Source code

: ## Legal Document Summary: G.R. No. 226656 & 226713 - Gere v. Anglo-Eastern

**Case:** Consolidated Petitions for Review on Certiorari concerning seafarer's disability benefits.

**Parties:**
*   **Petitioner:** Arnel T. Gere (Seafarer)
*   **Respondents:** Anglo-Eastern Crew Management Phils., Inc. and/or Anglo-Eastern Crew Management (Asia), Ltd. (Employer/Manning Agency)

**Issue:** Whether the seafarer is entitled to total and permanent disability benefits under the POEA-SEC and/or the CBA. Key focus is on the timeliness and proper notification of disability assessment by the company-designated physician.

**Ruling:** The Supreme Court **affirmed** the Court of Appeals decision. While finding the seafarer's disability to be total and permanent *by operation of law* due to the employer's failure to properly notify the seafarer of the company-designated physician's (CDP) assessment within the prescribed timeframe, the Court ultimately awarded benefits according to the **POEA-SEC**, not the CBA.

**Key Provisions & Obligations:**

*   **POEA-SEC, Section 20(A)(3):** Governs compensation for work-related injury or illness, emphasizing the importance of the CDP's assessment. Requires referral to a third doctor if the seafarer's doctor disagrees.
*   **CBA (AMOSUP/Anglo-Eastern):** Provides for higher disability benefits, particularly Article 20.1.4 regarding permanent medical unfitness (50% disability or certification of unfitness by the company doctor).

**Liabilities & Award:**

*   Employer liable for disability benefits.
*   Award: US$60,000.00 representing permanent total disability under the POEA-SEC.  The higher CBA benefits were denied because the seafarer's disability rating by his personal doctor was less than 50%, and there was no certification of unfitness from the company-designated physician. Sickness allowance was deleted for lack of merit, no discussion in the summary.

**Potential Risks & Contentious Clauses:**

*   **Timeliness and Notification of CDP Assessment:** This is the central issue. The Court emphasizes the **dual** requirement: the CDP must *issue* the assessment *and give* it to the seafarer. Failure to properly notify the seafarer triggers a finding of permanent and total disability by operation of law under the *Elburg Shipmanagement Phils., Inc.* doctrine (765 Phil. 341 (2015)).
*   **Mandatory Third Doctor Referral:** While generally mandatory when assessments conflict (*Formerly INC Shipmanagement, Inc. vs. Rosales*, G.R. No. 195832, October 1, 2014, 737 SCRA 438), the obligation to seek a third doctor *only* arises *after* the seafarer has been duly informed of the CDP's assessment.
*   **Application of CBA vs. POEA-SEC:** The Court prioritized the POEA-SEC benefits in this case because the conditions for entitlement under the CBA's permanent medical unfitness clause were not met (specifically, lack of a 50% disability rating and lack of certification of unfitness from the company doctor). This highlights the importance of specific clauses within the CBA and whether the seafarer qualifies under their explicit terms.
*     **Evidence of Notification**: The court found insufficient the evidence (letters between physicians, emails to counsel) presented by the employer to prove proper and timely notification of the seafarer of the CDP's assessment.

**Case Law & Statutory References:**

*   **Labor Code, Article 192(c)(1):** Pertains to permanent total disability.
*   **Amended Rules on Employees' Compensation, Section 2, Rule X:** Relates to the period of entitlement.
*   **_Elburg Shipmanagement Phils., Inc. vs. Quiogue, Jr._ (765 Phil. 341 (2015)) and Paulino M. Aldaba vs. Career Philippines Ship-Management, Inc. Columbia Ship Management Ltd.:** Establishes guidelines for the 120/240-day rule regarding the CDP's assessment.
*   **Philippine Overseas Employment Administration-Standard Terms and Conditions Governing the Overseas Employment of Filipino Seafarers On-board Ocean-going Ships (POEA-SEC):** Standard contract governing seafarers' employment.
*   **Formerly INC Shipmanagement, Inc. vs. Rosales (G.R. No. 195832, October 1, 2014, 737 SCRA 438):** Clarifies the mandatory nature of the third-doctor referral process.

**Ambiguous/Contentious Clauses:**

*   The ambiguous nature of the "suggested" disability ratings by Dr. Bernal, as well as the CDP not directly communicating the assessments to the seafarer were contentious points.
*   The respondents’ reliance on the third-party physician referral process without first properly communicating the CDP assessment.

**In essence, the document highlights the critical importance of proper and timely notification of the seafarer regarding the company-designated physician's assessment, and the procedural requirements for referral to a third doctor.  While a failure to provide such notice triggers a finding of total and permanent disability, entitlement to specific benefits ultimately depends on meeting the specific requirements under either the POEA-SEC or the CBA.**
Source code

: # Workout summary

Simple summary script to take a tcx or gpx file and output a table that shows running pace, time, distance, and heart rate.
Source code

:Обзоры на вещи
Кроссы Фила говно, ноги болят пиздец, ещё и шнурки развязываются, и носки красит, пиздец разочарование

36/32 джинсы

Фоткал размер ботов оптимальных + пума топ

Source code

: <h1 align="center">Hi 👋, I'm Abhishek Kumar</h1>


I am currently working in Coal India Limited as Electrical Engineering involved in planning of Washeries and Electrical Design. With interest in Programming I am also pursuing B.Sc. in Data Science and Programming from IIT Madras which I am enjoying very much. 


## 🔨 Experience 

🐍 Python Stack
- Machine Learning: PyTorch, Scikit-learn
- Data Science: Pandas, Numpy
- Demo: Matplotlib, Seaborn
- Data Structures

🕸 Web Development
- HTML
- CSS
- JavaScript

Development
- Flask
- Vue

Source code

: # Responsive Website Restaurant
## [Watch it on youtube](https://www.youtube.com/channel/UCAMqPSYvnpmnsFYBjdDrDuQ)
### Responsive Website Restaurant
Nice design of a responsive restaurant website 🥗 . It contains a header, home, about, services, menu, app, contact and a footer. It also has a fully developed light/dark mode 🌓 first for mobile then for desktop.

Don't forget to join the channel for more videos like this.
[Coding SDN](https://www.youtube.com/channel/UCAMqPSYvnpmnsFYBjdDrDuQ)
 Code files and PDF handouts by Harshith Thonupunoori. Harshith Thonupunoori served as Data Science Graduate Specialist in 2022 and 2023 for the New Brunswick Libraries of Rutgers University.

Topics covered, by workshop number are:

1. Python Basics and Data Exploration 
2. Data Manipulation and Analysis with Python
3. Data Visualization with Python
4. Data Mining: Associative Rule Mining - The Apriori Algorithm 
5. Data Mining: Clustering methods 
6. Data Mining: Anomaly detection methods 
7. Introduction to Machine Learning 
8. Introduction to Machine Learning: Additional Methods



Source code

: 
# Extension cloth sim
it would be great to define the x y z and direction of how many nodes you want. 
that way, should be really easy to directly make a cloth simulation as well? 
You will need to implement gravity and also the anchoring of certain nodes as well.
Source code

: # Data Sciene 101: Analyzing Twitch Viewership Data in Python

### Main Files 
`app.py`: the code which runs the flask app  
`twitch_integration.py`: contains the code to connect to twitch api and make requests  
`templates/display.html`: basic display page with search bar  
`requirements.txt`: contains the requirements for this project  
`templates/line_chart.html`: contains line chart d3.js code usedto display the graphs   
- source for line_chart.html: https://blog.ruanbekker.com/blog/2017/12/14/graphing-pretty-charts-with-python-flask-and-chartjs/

========================================================================

▸ **Activity**
Please output exactly the lines between the one holding "Фоткал размер ботов оптимальных + пума топ" and the one holding "### Responsive Website Restaurant" in the records above, inclusive, and nothing more.

▸ **Answer to this problem**
Фоткал размер ботов оптимальных + пума топ

Source code

: <h1 align="center">Hi 👋, I'm Abhishek Kumar</h1>


I am currently working in Coal India Limited as Electrical Engineering involved in planning of Washeries and Electrical Design. With interest in Programming I am also pursuing B.Sc. in Data Science and Programming from IIT Madras which I am enjoying very much. 


## 🔨 Experience 

🐍 Python Stack
- Machine Learning: PyTorch, Scikit-learn
- Data Science: Pandas, Numpy
- Demo: Matplotlib, Seaborn
- Data Structures

🕸 Web Development
- HTML
- CSS
- JavaScript

Development
- Flask
- Vue

Source code

: # Responsive Website Restaurant
## [Watch it on youtube](https://www.youtube.com/channel/UCAMqPSYvnpmnsFYBjdDrDuQ)
### Responsive Website Restaurant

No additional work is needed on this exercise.